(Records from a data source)

▬▬▬▬▬▬▬▬▬▬

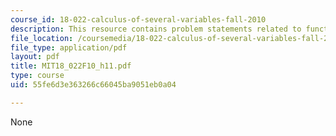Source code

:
 ```yaml
---
course_id: 18-022-calculus-of-several-variables-fall-2010
description: This resource contains problem statements related to functions.
file_location: /coursemedia/18-022-calculus-of-several-variables-fall-2010/55fe6d3e363266c66045ba9051eb0a04_MIT18_022F10_h11.pdf
file_type: application/pdf
layout: pdf
title: MIT18_022F10_h11.pdf
type: course
uid: 55fe6d3e363266c66045ba9051eb0a04

---
```

None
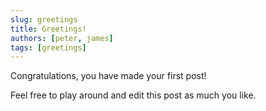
 ```yaml
---
slug: greetings
title: Greetings!
authors: [peter, james]
tags: [greetings]
---
```


Congratulations, you have made your first post!

Feel free to play around and edit this post as much you like.
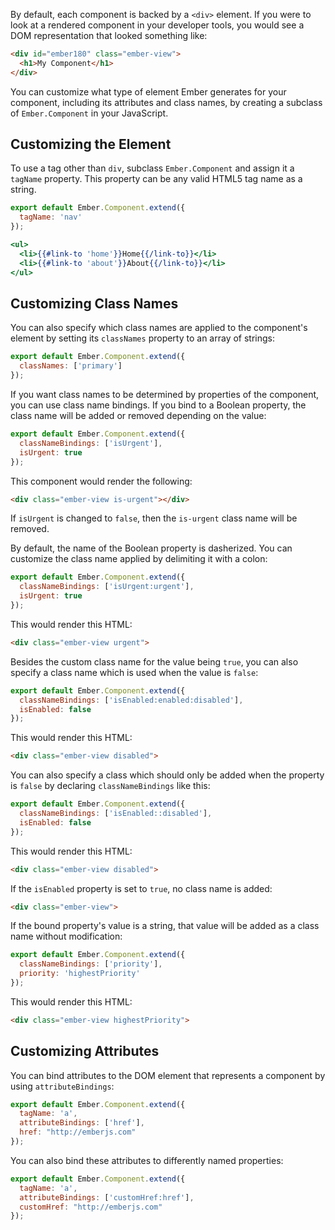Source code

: By default, each component is backed by a `<div>` element. If you were
to look at a rendered component in your developer tools, you would see
a DOM representation that looked something like:

```html
<div id="ember180" class="ember-view">
  <h1>My Component</h1>
</div>
```

You can customize what type of element Ember generates for your
component, including its attributes and class names, by creating a
subclass of `Ember.Component` in your JavaScript.

## Customizing the Element

To use a tag other than `div`, subclass `Ember.Component` and assign it
a `tagName` property. This property can be any valid HTML5 tag name as a
string.

```app/components/navigation-bar.js
export default Ember.Component.extend({
  tagName: 'nav'
});
```

```app/templates/components/navigation-bar.hbs
<ul>
  <li>{{#link-to 'home'}}Home{{/link-to}}</li>
  <li>{{#link-to 'about'}}About{{/link-to}}</li>
</ul>
```

## Customizing Class Names

You can also specify which class names are applied to the component's
element by setting its `classNames` property to an array of strings:

```app/components/navigation-bar.js
export default Ember.Component.extend({
  classNames: ['primary']
});
```

If you want class names to be determined by properties of the component,
you can use class name bindings. If you bind to a Boolean property, the
class name will be added or removed depending on the value:

```app/components/todo-item.js
export default Ember.Component.extend({
  classNameBindings: ['isUrgent'],
  isUrgent: true
});
```

This component would render the following:

```html
<div class="ember-view is-urgent"></div>
```

If `isUrgent` is changed to `false`, then the `is-urgent` class name will be removed.

By default, the name of the Boolean property is dasherized. You can customize the class name
applied by delimiting it with a colon:

```app/components/todo-item.js
export default Ember.Component.extend({
  classNameBindings: ['isUrgent:urgent'],
  isUrgent: true
});
```

This would render this HTML:

```html
<div class="ember-view urgent">
```

Besides the custom class name for the value being `true`, you can also specify a class name which is used when the value is `false`:

```app/components/todo-item.js
export default Ember.Component.extend({
  classNameBindings: ['isEnabled:enabled:disabled'],
  isEnabled: false
});
```

This would render this HTML:

```html
<div class="ember-view disabled">
```

You can also specify a class which should only be added when the property is
`false` by declaring `classNameBindings` like this:

```app/components/todo-item.js
export default Ember.Component.extend({
  classNameBindings: ['isEnabled::disabled'],
  isEnabled: false
});
```

This would render this HTML:

```html
<div class="ember-view disabled">
```

If the `isEnabled` property is set to `true`, no class name is added:

```html
<div class="ember-view">
```

If the bound property's value is a string, that value will be added as a class name without
modification:

```app/components/todo-item.js
export default Ember.Component.extend({
  classNameBindings: ['priority'],
  priority: 'highestPriority'
});
```

This would render this HTML:

```html
<div class="ember-view highestPriority">
```

## Customizing Attributes

You can bind attributes to the DOM element that represents a component
by using `attributeBindings`:

```app/components/link-item.js
export default Ember.Component.extend({
  tagName: 'a',
  attributeBindings: ['href'],
  href: "http://emberjs.com"
});
```

You can also bind these attributes to differently named properties:

```app/components/link-item.js
export default Ember.Component.extend({
  tagName: 'a',
  attributeBindings: ['customHref:href'],
  customHref: "http://emberjs.com"
});
```

<!-- ### Example

Here is an example todo application that shows completed todos with a
red background:

<a class="jsbin-embed" href="http://jsbin.com/duzala/1/embed?live">JS Bin</a><script src="http://static.jsbin.com/js/embed.js"></script>

**Note:** The binding functionality in this very simple example could also be implemented without
the use of `Ember.Component` but by simply [binding element attributes](templates/binding-element-attributes) or [binding element class names](templates/binding-element-class-names). -->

▬▬▬▬▬▬▬▬▬▬

#### Aim of the task
Set down all the data again exactly as above, pictures excluded.

#### Output below
Source code

:
 ```yaml
---
course_id: 18-022-calculus-of-several-variables-fall-2010
description: This resource contains problem statements related to functions.
file_location: /coursemedia/18-022-calculus-of-several-variables-fall-2010/55fe6d3e363266c66045ba9051eb0a04_MIT18_022F10_h11.pdf
file_type: application/pdf
layout: pdf
title: MIT18_022F10_h11.pdf
type: course
uid: 55fe6d3e363266c66045ba9051eb0a04

---
```

None
 ```yaml
---
slug: greetings
title: Greetings!
authors: [peter, james]
tags: [greetings]
---
```


Congratulations, you have made your first post!

Feel free to play around and edit this post as much you like.
Source code

: By default, each component is backed by a `<div>` element. If you were
to look at a rendered component in your developer tools, you would see
a DOM representation that looked something like:

```html
<div id="ember180" class="ember-view">
  <h1>My Component</h1>
</div>
```

You can customize what type of element Ember generates for your
component, including its attributes and class names, by creating a
subclass of `Ember.Component` in your JavaScript.

## Customizing the Element

To use a tag other than `div`, subclass `Ember.Component` and assign it
a `tagName` property. This property can be any valid HTML5 tag name as a
string.

```app/components/navigation-bar.js
export default Ember.Component.extend({
  tagName: 'nav'
});
```

```app/templates/components/navigation-bar.hbs
<ul>
  <li>{{#link-to 'home'}}Home{{/link-to}}</li>
  <li>{{#link-to 'about'}}About{{/link-to}}</li>
</ul>
```

## Customizing Class Names

You can also specify which class names are applied to the component's
element by setting its `classNames` property to an array of strings:

```app/components/navigation-bar.js
export default Ember.Component.extend({
  classNames: ['primary']
});
```

If you want class names to be determined by properties of the component,
you can use class name bindings. If you bind to a Boolean property, the
class name will be added or removed depending on the value:

```app/components/todo-item.js
export default Ember.Component.extend({
  classNameBindings: ['isUrgent'],
  isUrgent: true
});
```

This component would render the following:

```html
<div class="ember-view is-urgent"></div>
```

If `isUrgent` is changed to `false`, then the `is-urgent` class name will be removed.

By default, the name of the Boolean property is dasherized. You can customize the class name
applied by delimiting it with a colon:

```app/components/todo-item.js
export default Ember.Component.extend({
  classNameBindings: ['isUrgent:urgent'],
  isUrgent: true
});
```

This would render this HTML:

```html
<div class="ember-view urgent">
```

Besides the custom class name for the value being `true`, you can also specify a class name which is used when the value is `false`:

```app/components/todo-item.js
export default Ember.Component.extend({
  classNameBindings: ['isEnabled:enabled:disabled'],
  isEnabled: false
});
```

This would render this HTML:

```html
<div class="ember-view disabled">
```

You can also specify a class which should only be added when the property is
`false` by declaring `classNameBindings` like this:

```app/components/todo-item.js
export default Ember.Component.extend({
  classNameBindings: ['isEnabled::disabled'],
  isEnabled: false
});
```

This would render this HTML:

```html
<div class="ember-view disabled">
```

If the `isEnabled` property is set to `true`, no class name is added:

```html
<div class="ember-view">
```

If the bound property's value is a string, that value will be added as a class name without
modification:

```app/components/todo-item.js
export default Ember.Component.extend({
  classNameBindings: ['priority'],
  priority: 'highestPriority'
});
```

This would render this HTML:

```html
<div class="ember-view highestPriority">
```

## Customizing Attributes

You can bind attributes to the DOM element that represents a component
by using `attributeBindings`:

```app/components/link-item.js
export default Ember.Component.extend({
  tagName: 'a',
  attributeBindings: ['href'],
  href: "http://emberjs.com"
});
```

You can also bind these attributes to differently named properties:

```app/components/link-item.js
export default Ember.Component.extend({
  tagName: 'a',
  attributeBindings: ['customHref:href'],
  customHref: "http://emberjs.com"
});
```

<!-- ### Example

Here is an example todo application that shows completed todos with a
red background:

<a class="jsbin-embed" href="http://jsbin.com/duzala/1/embed?live">JS Bin</a><script src="http://static.jsbin.com/js/embed.js"></script>

**Note:** The binding functionality in this very simple example could also be implemented without
the use of `Ember.Component` but by simply [binding element attributes](templates/binding-element-attributes) or [binding element class names](templates/binding-element-class-names). -->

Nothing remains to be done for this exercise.